Im Williams-Lager ist man jedenfalls positiv gestimmt, dass der mit zahlreichen Updates ausgestattete und vom gewohnt leistungsstarken Mercedes-Motor befeuerte FW37 ein Anwärter auf die absoluten Spitzenplätze ist. "Ich denke, wir haben einen Schritt nach vorne gemacht", meinte Valtteri Bottas. "Die zweite Reihe ist auf jeden Fall möglich. Die Top-3 sind das Ziel für das Qualifying." Und Massa fügte hinzu: "Die Longruns schauen stark aus."

Reifen bauen kaum ab

Neben dem Umstand, dass wegen der hohen Leistungsdichte mit einem spannenden Rennen zu rechnen sein sollte, zeigen die Longruns aber auch noch etwas anderes: Die Reifen bauen kaum ab, auch nach einer Vielzahl von Runden ist der Zeitverlust nur minimal. Somit dürfte es wie schon zuletzt in Monaco und Kanada auf ein Ein-Stopp-Rennen hinauslaufen, was die strategischen Möglichkeiten stark einschränkt.
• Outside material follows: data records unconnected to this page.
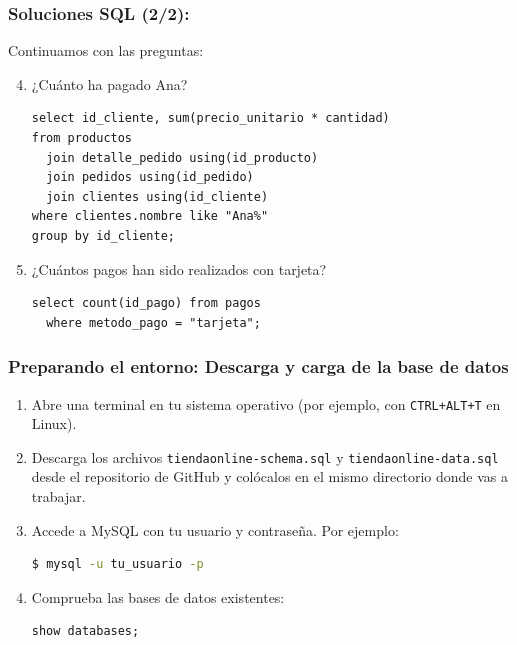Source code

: \documentclass{beamer}
\begin{document}
\begin{frame}[fragile]
  \frametitle{Soluciones SQL (2/2):}

  Continuamos con las preguntas:

  \begin{enumerate}
    \setcounter{enumi}{3}
    \item ¿Cuánto ha pagado Ana?
    \begin{lstlisting}
select id_cliente, sum(precio_unitario * cantidad)
from productos
  join detalle_pedido using(id_producto)
  join pedidos using(id_pedido)
  join clientes using(id_cliente)
where clientes.nombre like "Ana%"
group by id_cliente;
    \end{lstlisting}

    \item ¿Cuántos pagos han sido realizados con tarjeta?
    \begin{lstlisting}
select count(id_pago) from pagos 
  where metodo_pago = "tarjeta";
    \end{lstlisting}
  \end{enumerate}
\end{frame}



\begin{frame}[fragile]
  \frametitle{Preparando el entorno: Descarga y carga de la base de datos}

  \begin{enumerate}
    \item Abre una terminal en tu sistema operativo (por ejemplo, con \texttt{CTRL+ALT+T} en Linux).
    \item Descarga los archivos \texttt{tiendaonline-schema.sql} y \texttt{tiendaonline-data.sql} desde el repositorio de GitHub y colócalos en el mismo directorio donde vas a trabajar.
    \item Accede a MySQL con tu usuario y contraseña. Por ejemplo:
    \begin{lstlisting}[language=bash, backgroundcolor=\color{gray!10}]
$ mysql -u tu_usuario -p
    \end{lstlisting}
    \item Comprueba las bases de datos existentes:
    \begin{lstlisting}[language=SQL, backgroundcolor=\color{gray!10}]
show databases;
    \end{lstlisting}
  \end{enumerate}
\end{frame}
\end{document}
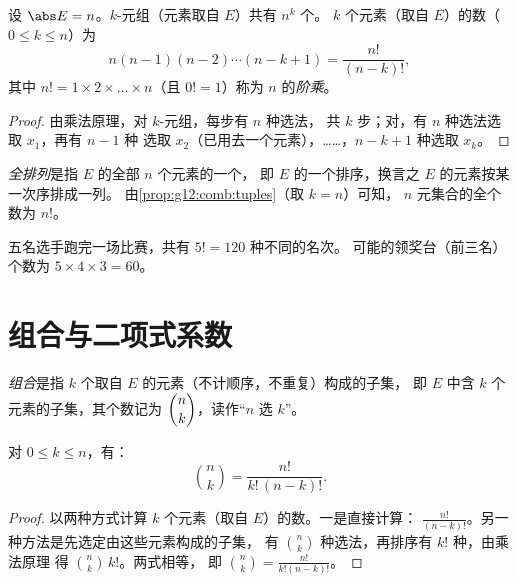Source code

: \begin{proposition}\label{prop:g12:comb:tuples}
设 $\abs E = n$。$k$-元组（元素取自 $E$）共有 $n^k$ 个。
$k$ 个元素（取自 $E$）的数（$0 \leq k \leq n$）为
\[
n(n-1)(n-2)\cdots(n-k+1) = \frac{n!}{(n-k)!},
\]
其中 $n! = 1 \times 2 \times \dots \times n$（且 $0! = 1$）称为
$n$ 的\emph{阶乘}。
\end{proposition}

\begin{proof}
由乘法原理，对 $k$-元组，每步有 $n$ 种选法，
共 $k$ 步；对，有 $n$ 种选法选取 $x_1$，再有 $n - 1$ 种
选取 $x_2$（已用去一个元素），……，$n - k + 1$ 种选取 $x_k$。
\end{proof}

\begin{definition}[全排列]\label{def:g12:comb:permutation}
\emph{全排列}是指 $E$ 的全部 $n$ 个元素的一个，
即 $E$ 的一个排序，换言之 $E$ 的元素按某一次序排成一列。
由\cref{prop:g12:comb:tuples}（取 $k = n$）可知，
$n$ 元集合的全个数为 $n!$。
\end{definition}

\begin{example}
五名选手跑完一场比赛，共有 $5! = 120$ 种不同的名次。
可能的领奖台（前三名）个数为 $5 \times 4 \times 3 = 60$。
\end{example}

\section{组合与二项式系数}

\begin{definition}[组合]\label{def:g12:comb:combination}
\emph{组合}是指 $k$ 个取自 $E$ 的元素（不计顺序，不重复）构成的子集，
即 $E$ 中含 $k$ 个元素的子集，其个数记为
$\dbinom{n}{k}$，读作“$n$ 选 $k$”。
\end{definition}

\begin{theorem}\label{thm:g12:comb:binomformula}
对 $0 \leq k \leq n$，有：
\[
\binom{n}{k} = \frac{n!}{k!\,(n-k)!} .
\]
\end{theorem}

\begin{proof}
以两种方式计算 $k$ 个元素（取自 $E$）的数。一是直接计算：
$\frac{n!}{(n-k)!}$。另一种方法是先选定由这些元素构成的子集，
有 $\binom nk$ 种选法，再排序有 $k!$ 种，由乘法原理
得 $\binom{n}{k}\,k!$。两式相等，
即 $\binom nk = \frac{n!}{k!(n-k)!}$。
\end{proof}

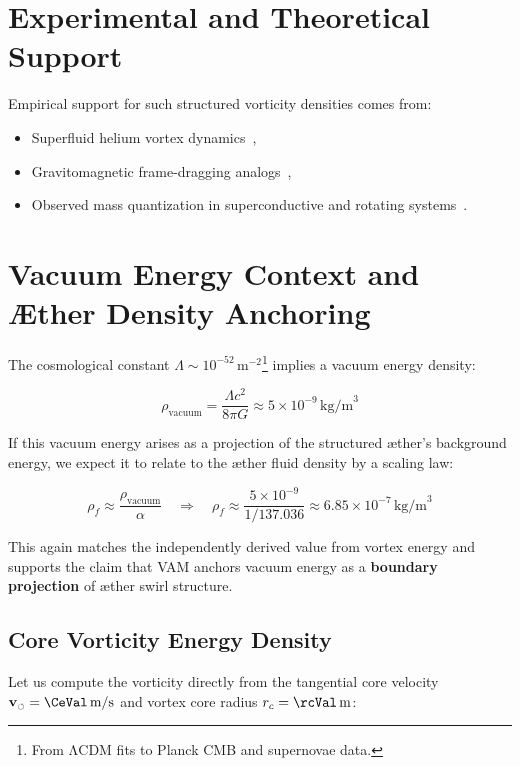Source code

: \documentclass[12pt]{article}
\begin{document}
    \section{Experimental and Theoretical Support}

    Empirical support for such structured vorticity densities comes from:

    \begin{itemize}
        \item Superfluid helium vortex dynamics~\cite{jackson2021},
        \item Gravitomagnetic frame-dragging analogs~\cite{paris2015},
        \item Observed mass quantization in superconductive and rotating systems~\cite{santiago2011}.
    \end{itemize}

    \section{Vacuum Energy Context and Æther Density Anchoring}

    The cosmological constant \( \Lambda \sim 10^{-52} \, \text{m}^{-2} \)\footnote{From ΛCDM fits to Planck CMB and supernovae data.} implies a vacuum energy density:

    \[
        \rho_{\text{vacuum}} = \frac{\Lambda c^2}{8\pi G} \approx 5 \times 10^{-9} \, \text{kg/m}^3
    \]

    If this vacuum energy arises as a projection of the structured æther's background energy, we expect it to relate to the æther fluid density by a scaling law:

    \[
        \rho_{\!f} \approx \frac{\rho_{\text{vacuum}}}{\alpha}
        \quad \Rightarrow \quad
        \rho_{\!f} \approx \frac{5 \times 10^{-9}}{1/137.036} \approx 6.85 \times 10^{-7} \, \text{kg/m}^3
    \]

    This again matches the independently derived value from vortex energy and supports the claim that VAM anchors vacuum energy as a \textbf{boundary projection} of æther swirl structure.

    \subsection{Core Vorticity Energy Density}

    Let us compute the vorticity directly from the tangential core velocity \( \mathbf{v}_{\scriptscriptstyle\boldsymbol{\circlearrowleft}} = \CeVal \, \text{m/s} \) and vortex core radius \( r_c = \rcVal \, \text{m} \):
\end{document}

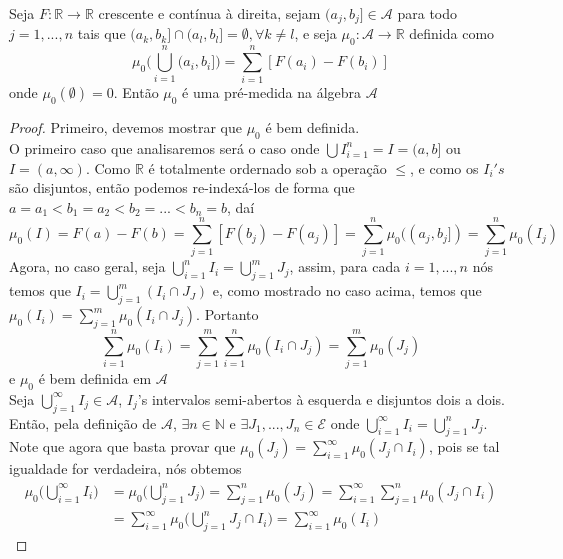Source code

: \begin{proposicao} \label{prop3.3}
    Seja $F: \mathbb{R} \longrightarrow \mathbb{R}$ crescente e contínua à direita, sejam $(a_j,b_j] \in \mathcal{A}$ para todo $j=1,...,n$ tais que $(a_k,b_k] \cap (a_l,b_l] = \emptyset, \forall k \neq l$, e seja $\mu_0: \mathcal{A} \longrightarrow \mathbb{R}$ definida como 
    \[
    \mu_0 \bigg( \bigcup _{i=1} ^n (a_i,b_i] \bigg) = \sum _{i=1} ^n [F(a_i)-F(b_i)]    
    \] 
    onde $\mu_0(\emptyset)=0$. Então $\mu_0$ é uma pré-medida na álgebra $\mathcal{A}$

    \begin{proof}
        Primeiro, devemos mostrar que $\mu_0$ é bem definida. \\
        O primeiro caso que analisaremos será o caso onde $\bigcup I_{i=1} ^n = I = (a,b]$ ou $I = (a,\infty)$. Como $\mathbb{R}$ é totalmente ordernado sob a operação $\leq$, e como os $I_i's$ são disjuntos, então podemos re-indexá-los de forma que $a=a_1 < b_1 = a_2 < b_2 = ... < b_n = b$, daí 
        \[
        \mu_0(I)=F(a)-F(b)=\sum _{j=1} ^n [F(b_{j})- F(a_{j})] = \sum _{j=1} ^n \mu_0((a_j,b_j]) = \sum _{j=1} ^n \mu_0(I_j)   
        \] 
        Agora, no caso geral, seja $\bigcup _{i=1} ^n I_i = \bigcup _{j=1} ^m J_j$, assim, para cada $i = 1, ..., n$ nós temos que $I_i = \bigcup_{j=1} ^m (I_i \cap J_J)$ e, como mostrado no caso acima, temos que $\mu_0(I_i) = \sum_{j=1}^m \mu_0(I_i \cap J_j)$. Portanto 
        \[
        \sum_{i=1}^n \mu_0(I_i) = \sum_{j=1}^m \sum_{i=1}^n \mu_0(I_i \cap J_j) = \sum_{j=1}^m \mu_0(J_j) 
        \]
        e $\mu_0$ é bem definida em $\mathcal{A}$ \\
        Seja $\bigcup _{j=1} ^\infty I_j \in \mathcal{A}$, $I_j$'s intervalos semi-abertos à esquerda e disjuntos dois a dois. Então, pela definição de $\mathcal{A}$, $\exists n \in \mathbb{N}$ e $\exists J_1,...,J_n \in \mathcal{E}$ onde $\bigcup _{i=1} ^\infty I_i = \bigcup _{j=1} ^n J_j$. Note que agora que basta provar que $\mu_0(J_j)=\sum_{i=1} ^{\infty} \mu_0(J_j \cap I_i)$, pois se tal igualdade for verdadeira, nós obtemos
        \begin{align*}
            \mu_0 \bigg(\bigcup_{i=1} ^\infty I_i \bigg) &= \mu_0 \bigg(\bigcup_{j=1} ^n J_j \bigg) = \sum _{j=1} ^ n \mu_0 (J_j) = \sum _{i=1} ^ \infty \sum _{j=1} ^ n \mu_0 (J_j \cap I_i) \\ 
            &= \sum _{i=1} ^\infty \mu_0 \bigg( \bigcup_{j=1} ^n J_j \cap I_i \bigg) = \sum _{i=1} ^\infty \mu_0 (I_i)
        \end{align*}

\end{proof}
\end{proposicao}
Nur schwere Verbremser setzen den Reifen zu, Foto: Sutton
Nur schwere Verbremser setzen den Reifen zu, Foto: Sutton

"Ich hoffe auf ein wenig Regen, damit ein bisschen Überraschungsmoment in die Sache kommt. Ansonsten wird es ein Ein-Stopp-Rennen - da bin ich mir ziemlich sicher", fürchtet Pirellis Motorsportchef ohne Hilfe des Wettergotts einen langweiligen Grand Prix. Christian Danner drückte es noch dramatischer aus: "Man könnte das Rennen mit den Supersofts fast durchfahren. Es gibt keinen Verschleiß."

Aufgrund des geringen taktischen Spielraums wird es umso wichtiger sein, einen guten Start zu erwischen, da der Red Bull Ring trotz seiner beiden DRS-Zonen nicht unbedingt zum Überholen einlädt. "Es ist hier ein bisschen wie in Monaco", meinte Nico Hülkenberg.

Als große Unbekannte muss das Wetter angesehen werden, vor allem am Samstag zum Qualifying sind Regenschauer nicht ausgeschlossen. Sollte der Himmel auch am Sonntag seine Schleusen öffnen, könnte dies vor allem der Heimmannschaft Red Bull Racing in die Karten spielen - Daniel Ricciardo und Daniil Kvyat müssen wegen des Einsatzes des bereits fünften Motors von ganz hinten starten. Bleibt es hingegen trocken, rechnet man sich im Lager der Bullen kaum Chancen auf Punkte aus.

Fazit: Trotz des ungewöhnlichen Trainingsresultats wäre es eine Überraschung, sollte die Pole Position schlussendlich nicht an Mercedes gehen - zur Not können die Silberpfeile noch immer etwas mehr Power als die Konkurrenz abrufen. Die Ausgangslage für das Rennen scheint hingegen völlig offen. Ferrari und Mercedes agieren auf Augenhöhe und auch Williams ist mit dem neuen Aero-Paket keineswegs zu unterschätzen.